Work instructions
Count how many lines of the material hold "used". Respond with that number alone.

+++ Task inputs

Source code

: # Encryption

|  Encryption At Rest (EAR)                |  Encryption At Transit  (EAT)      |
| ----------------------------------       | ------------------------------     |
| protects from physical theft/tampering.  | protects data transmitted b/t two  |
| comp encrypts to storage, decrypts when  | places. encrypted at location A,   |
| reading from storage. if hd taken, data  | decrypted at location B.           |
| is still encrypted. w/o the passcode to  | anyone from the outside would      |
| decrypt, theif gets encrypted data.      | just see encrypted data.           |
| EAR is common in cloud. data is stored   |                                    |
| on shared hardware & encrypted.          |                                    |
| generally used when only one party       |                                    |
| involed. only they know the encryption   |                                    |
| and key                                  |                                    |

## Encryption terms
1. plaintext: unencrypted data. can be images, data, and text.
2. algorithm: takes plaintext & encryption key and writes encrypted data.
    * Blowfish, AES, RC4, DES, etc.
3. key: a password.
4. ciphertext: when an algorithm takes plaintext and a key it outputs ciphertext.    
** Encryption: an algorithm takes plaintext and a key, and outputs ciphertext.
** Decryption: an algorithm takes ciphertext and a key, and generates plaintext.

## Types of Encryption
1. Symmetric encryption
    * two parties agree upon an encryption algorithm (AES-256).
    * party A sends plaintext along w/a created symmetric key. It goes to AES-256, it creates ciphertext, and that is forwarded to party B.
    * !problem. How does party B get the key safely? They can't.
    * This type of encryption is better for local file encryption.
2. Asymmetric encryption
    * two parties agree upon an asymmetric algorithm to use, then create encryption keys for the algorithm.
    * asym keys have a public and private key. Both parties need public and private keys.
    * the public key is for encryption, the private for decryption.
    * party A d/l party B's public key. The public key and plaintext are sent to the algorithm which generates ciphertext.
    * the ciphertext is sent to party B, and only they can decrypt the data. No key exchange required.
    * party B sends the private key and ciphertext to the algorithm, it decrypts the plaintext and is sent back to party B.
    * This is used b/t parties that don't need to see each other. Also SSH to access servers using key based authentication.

++++++

Expected answer
2